The data ->
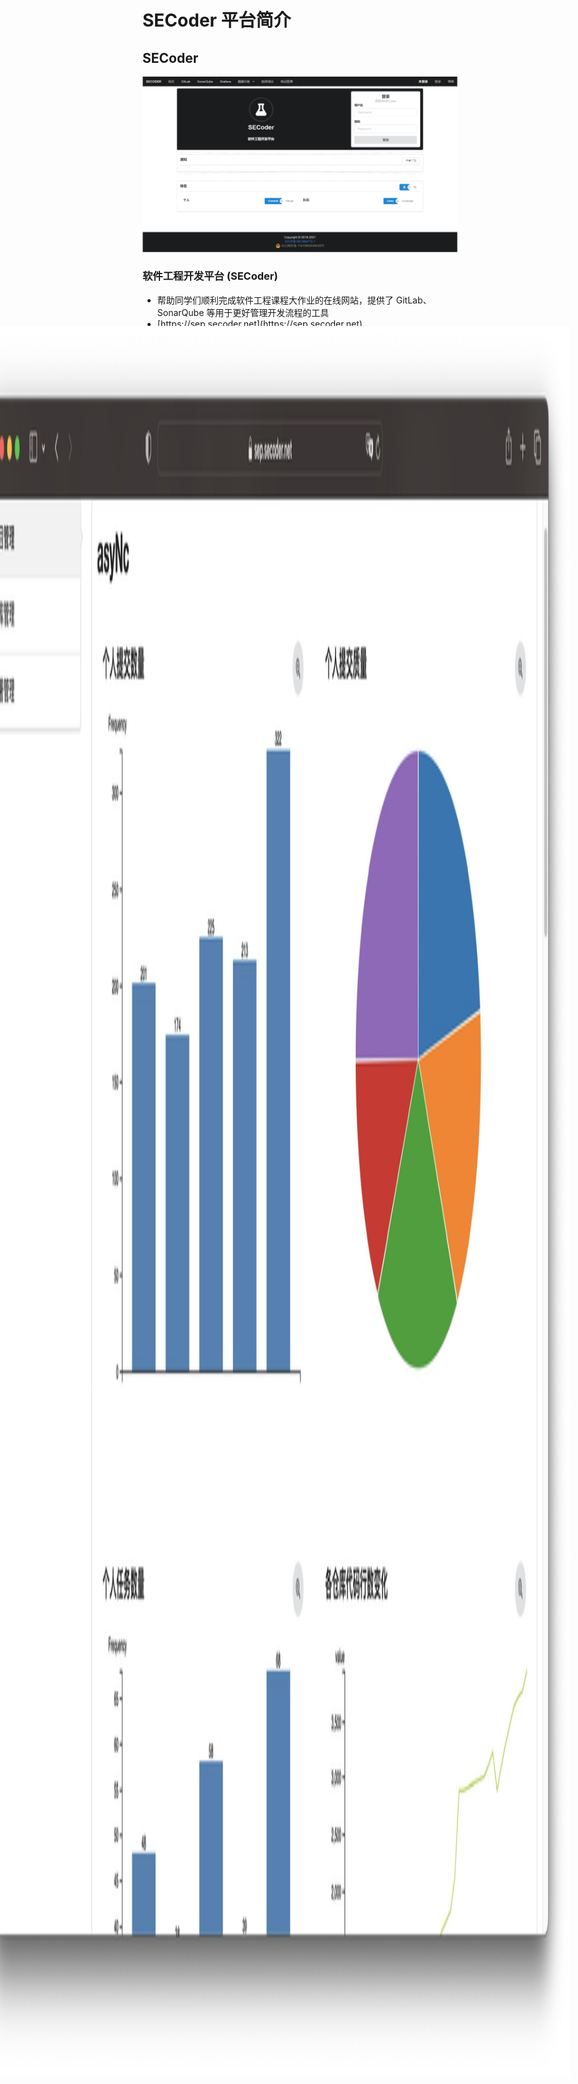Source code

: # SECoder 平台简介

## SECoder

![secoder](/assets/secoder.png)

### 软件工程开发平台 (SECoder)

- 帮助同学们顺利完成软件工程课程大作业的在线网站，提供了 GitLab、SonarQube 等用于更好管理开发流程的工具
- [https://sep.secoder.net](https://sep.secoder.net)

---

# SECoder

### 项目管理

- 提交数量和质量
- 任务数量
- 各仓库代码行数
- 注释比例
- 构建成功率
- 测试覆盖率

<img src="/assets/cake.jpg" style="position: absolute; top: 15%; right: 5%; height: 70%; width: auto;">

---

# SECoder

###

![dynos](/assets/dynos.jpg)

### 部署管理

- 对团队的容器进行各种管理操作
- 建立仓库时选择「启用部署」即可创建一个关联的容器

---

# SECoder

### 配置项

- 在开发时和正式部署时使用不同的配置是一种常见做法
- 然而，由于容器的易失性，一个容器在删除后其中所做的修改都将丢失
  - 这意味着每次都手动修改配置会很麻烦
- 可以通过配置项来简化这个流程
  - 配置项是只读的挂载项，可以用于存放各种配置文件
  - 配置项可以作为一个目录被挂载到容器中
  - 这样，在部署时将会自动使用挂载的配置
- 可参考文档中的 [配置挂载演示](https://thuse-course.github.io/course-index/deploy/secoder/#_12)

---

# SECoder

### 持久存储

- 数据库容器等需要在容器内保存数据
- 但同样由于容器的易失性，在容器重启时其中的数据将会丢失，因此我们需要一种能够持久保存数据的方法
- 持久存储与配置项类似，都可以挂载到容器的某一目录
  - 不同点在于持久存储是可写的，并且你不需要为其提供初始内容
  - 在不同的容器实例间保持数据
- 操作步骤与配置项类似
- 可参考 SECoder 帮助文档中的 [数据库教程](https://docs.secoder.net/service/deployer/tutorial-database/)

Description of the task -> Could every entry above be printed again exactly, images excluded?

Exercise answer ->
Source code

: # SECoder 平台简介

## SECoder

![secoder](/assets/secoder.png)

### 软件工程开发平台 (SECoder)

- 帮助同学们顺利完成软件工程课程大作业的在线网站，提供了 GitLab、SonarQube 等用于更好管理开发流程的工具
- [https://sep.secoder.net](https://sep.secoder.net)

---

# SECoder

### 项目管理

- 提交数量和质量
- 任务数量
- 各仓库代码行数
- 注释比例
- 构建成功率
- 测试覆盖率

<img src="/assets/cake.jpg" style="position: absolute; top: 15%; right: 5%; height: 70%; width: auto;">

---

# SECoder

###

![dynos](/assets/dynos.jpg)

### 部署管理

- 对团队的容器进行各种管理操作
- 建立仓库时选择「启用部署」即可创建一个关联的容器

---

# SECoder

### 配置项

- 在开发时和正式部署时使用不同的配置是一种常见做法
- 然而，由于容器的易失性，一个容器在删除后其中所做的修改都将丢失
  - 这意味着每次都手动修改配置会很麻烦
- 可以通过配置项来简化这个流程
  - 配置项是只读的挂载项，可以用于存放各种配置文件
  - 配置项可以作为一个目录被挂载到容器中
  - 这样，在部署时将会自动使用挂载的配置
- 可参考文档中的 [配置挂载演示](https://thuse-course.github.io/course-index/deploy/secoder/#_12)

---

# SECoder

### 持久存储

- 数据库容器等需要在容器内保存数据
- 但同样由于容器的易失性，在容器重启时其中的数据将会丢失，因此我们需要一种能够持久保存数据的方法
- 持久存储与配置项类似，都可以挂载到容器的某一目录
  - 不同点在于持久存储是可写的，并且你不需要为其提供初始内容
  - 在不同的容器实例间保持数据
- 操作步骤与配置项类似
- 可参考 SECoder 帮助文档中的 [数据库教程](https://docs.secoder.net/service/deployer/tutorial-database/)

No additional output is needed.